When combined, these things can be a tall order for even experienced nurses, but for new graduates, it can be downright overwhelming. It also makes it vital for new nurses to be confident in their basic nursing skills and abilities before taking on a travel nursing job. That foundation of confidence makes it possible to step comfortably and successfully into new experiences as a traveling nurse.
2. Be able to identify your in-demand skills and experience
According to the American Nurses Association, if you're a new nurse, one of the best things you can do to stand out from the crowd and get the position you want is to create a resume that highlights any in-demand skills or experiences you have.
Some examples of high-demand skills are:
- The ability to speak two or more languages fluently
- Specialized computer or technology skills, such as experience with electronic medical records
- The ability to run specialty equipment, such as dialysis machines
- Knowledge of quality assurance procedures
In-demand experience can also include significant internships that you held while getting your degree, such as those at world-class or specialized hospitals. It can also include any specialties you have. According to Becker's Hospital Review, certain nursing specialties are also in high demand, including ICU nurses, med-surg nurses and ER nurses.
3. Get your paperwork in order
Travel nurses need to be licensed in the state they'll be working in. If you're going to be working in a state that isn't part of the Enhanced Nurse Licensure Compact, which lets nurses practice in multiple states under a single license, you'll need to apply for a state license. Because that process can take up to several weeks, it's a good idea to start the process early.
You'll also need photo identification, such as a driver's license or passport, and proof of your right to work in the United States or Canada, which generally means a Social Security card and/or a U.S. birth certificate. You should also be able to present any certifications related to your specialty.
4. Do your research
Before you accept a travel nursing position anywhere, you should do some basic research. While you should absolutely search for information about the hiring hospital or medical facility so you can understand their specialties or a specific approach to medicine, relevant demographics — for example, if the hospital has a religious affiliation — and other vital information, you may also want to learn about the region where you're planning on staying. Seek out helpful information, such as the climate, cost of living, safest areas to live and the best ways to get around, including traffic conditions and public transportation.
Research can include libraries, internet searches, discussions with a potential employer and looking at regional living guides, such as Sperling's Best Places. Your recruiter or travel nursing agency can also be a fantastic source of information, as can other traveling nurses.

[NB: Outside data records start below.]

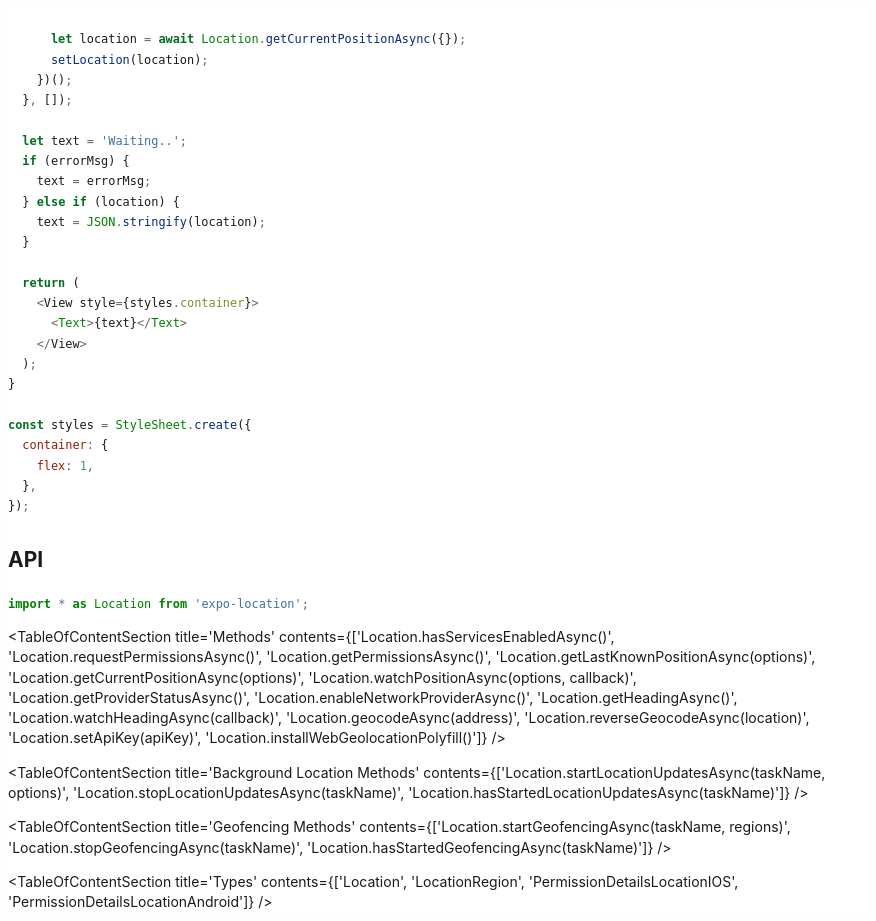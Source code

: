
 ```js

      let location = await Location.getCurrentPositionAsync({});
      setLocation(location);
    })();
  }, []);

  let text = 'Waiting..';
  if (errorMsg) {
    text = errorMsg;
  } else if (location) {
    text = JSON.stringify(location);
  }

  return (
    <View style={styles.container}>
      <Text>{text}</Text>
    </View>
  );
}

const styles = StyleSheet.create({
  container: {
    flex: 1,
  },
});
```

</SnackInline>

## API

```js
import * as Location from 'expo-location';
```

<TableOfContentSection title='Methods' contents={['Location.hasServicesEnabledAsync()', 'Location.requestPermissionsAsync()', 'Location.getPermissionsAsync()', 'Location.getLastKnownPositionAsync(options)', 'Location.getCurrentPositionAsync(options)', 'Location.watchPositionAsync(options, callback)', 'Location.getProviderStatusAsync()', 'Location.enableNetworkProviderAsync()', 'Location.getHeadingAsync()', 'Location.watchHeadingAsync(callback)', 'Location.geocodeAsync(address)', 'Location.reverseGeocodeAsync(location)', 'Location.setApiKey(apiKey)', 'Location.installWebGeolocationPolyfill()']} />

<TableOfContentSection title='Background Location Methods' contents={['Location.startLocationUpdatesAsync(taskName, options)', 'Location.stopLocationUpdatesAsync(taskName)', 'Location.hasStartedLocationUpdatesAsync(taskName)']} />

<TableOfContentSection title='Geofencing Methods' contents={['Location.startGeofencingAsync(taskName, regions)', 'Location.stopGeofencingAsync(taskName)', 'Location.hasStartedGeofencingAsync(taskName)']} />

<TableOfContentSection title='Types' contents={['Location', 'LocationRegion', 'PermissionDetailsLocationIOS', 'PermissionDetailsLocationAndroid']} />
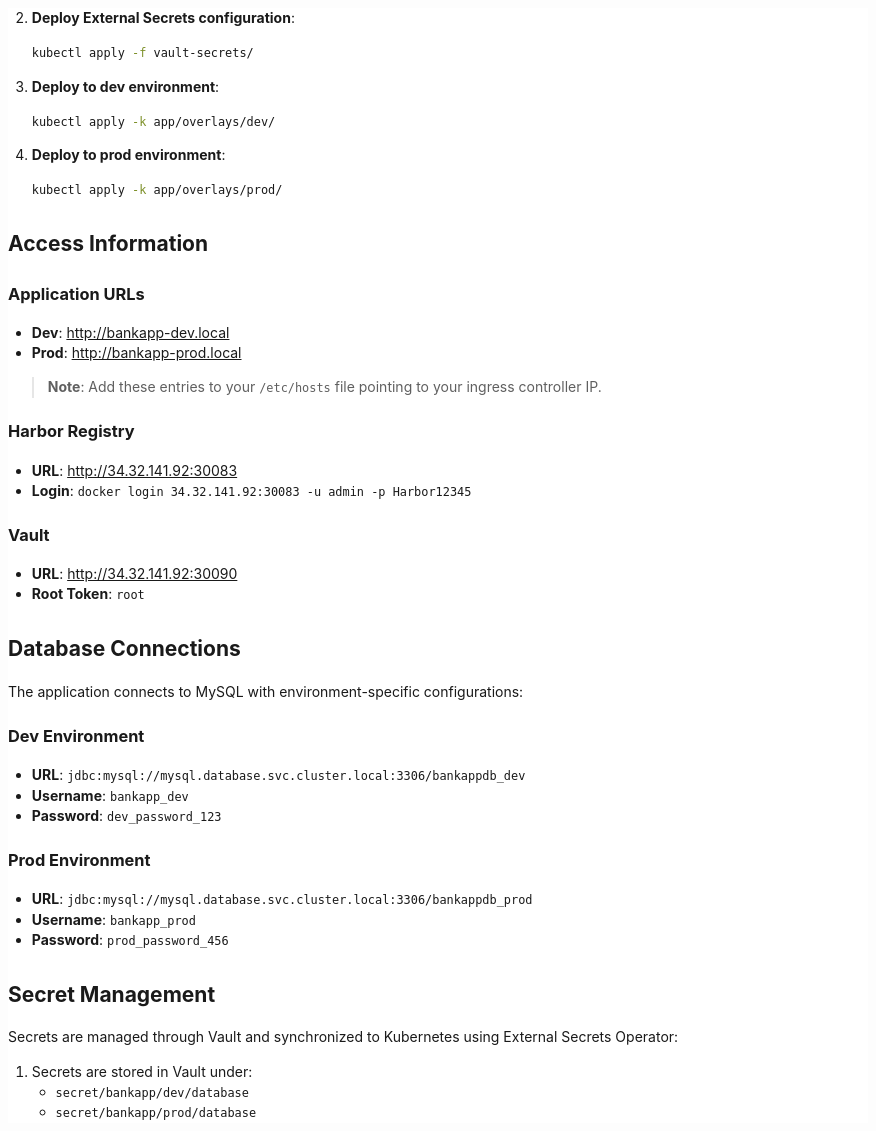 2. **Deploy External Secrets configuration**:
   ```bash
   kubectl apply -f vault-secrets/
   ```

3. **Deploy to dev environment**:
   ```bash
   kubectl apply -k app/overlays/dev/
   ```

4. **Deploy to prod environment**:
   ```bash
   kubectl apply -k app/overlays/prod/
   ```

## Access Information

### Application URLs

- **Dev**: http://bankapp-dev.local
- **Prod**: http://bankapp-prod.local

> **Note**: Add these entries to your `/etc/hosts` file pointing to your ingress controller IP.

### Harbor Registry

- **URL**: http://34.32.141.92:30083
- **Login**: `docker login 34.32.141.92:30083 -u admin -p Harbor12345`

### Vault

- **URL**: http://34.32.141.92:30090
- **Root Token**: `root`

## Database Connections

The application connects to MySQL with environment-specific configurations:

### Dev Environment
- **URL**: `jdbc:mysql://mysql.database.svc.cluster.local:3306/bankappdb_dev`
- **Username**: `bankapp_dev`
- **Password**: `dev_password_123`

### Prod Environment
- **URL**: `jdbc:mysql://mysql.database.svc.cluster.local:3306/bankappdb_prod`
- **Username**: `bankapp_prod`
- **Password**: `prod_password_456`

## Secret Management

Secrets are managed through Vault and synchronized to Kubernetes using External Secrets Operator:

1. Secrets are stored in Vault under:
   - `secret/bankapp/dev/database`
   - `secret/bankapp/prod/database`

5. Partner with a travel nursing organization
Particularly for new graduate travel nurses, navigating temporary contracts can be challenging and time-consuming. By partnering with an organization such as Travel Nursing, you can find the positions that are right for you and get the help you need to reach your career goals as you seek out your next assignment. To get started with a career as a travel nurse and find exciting jobs in top locations, visit our job search today.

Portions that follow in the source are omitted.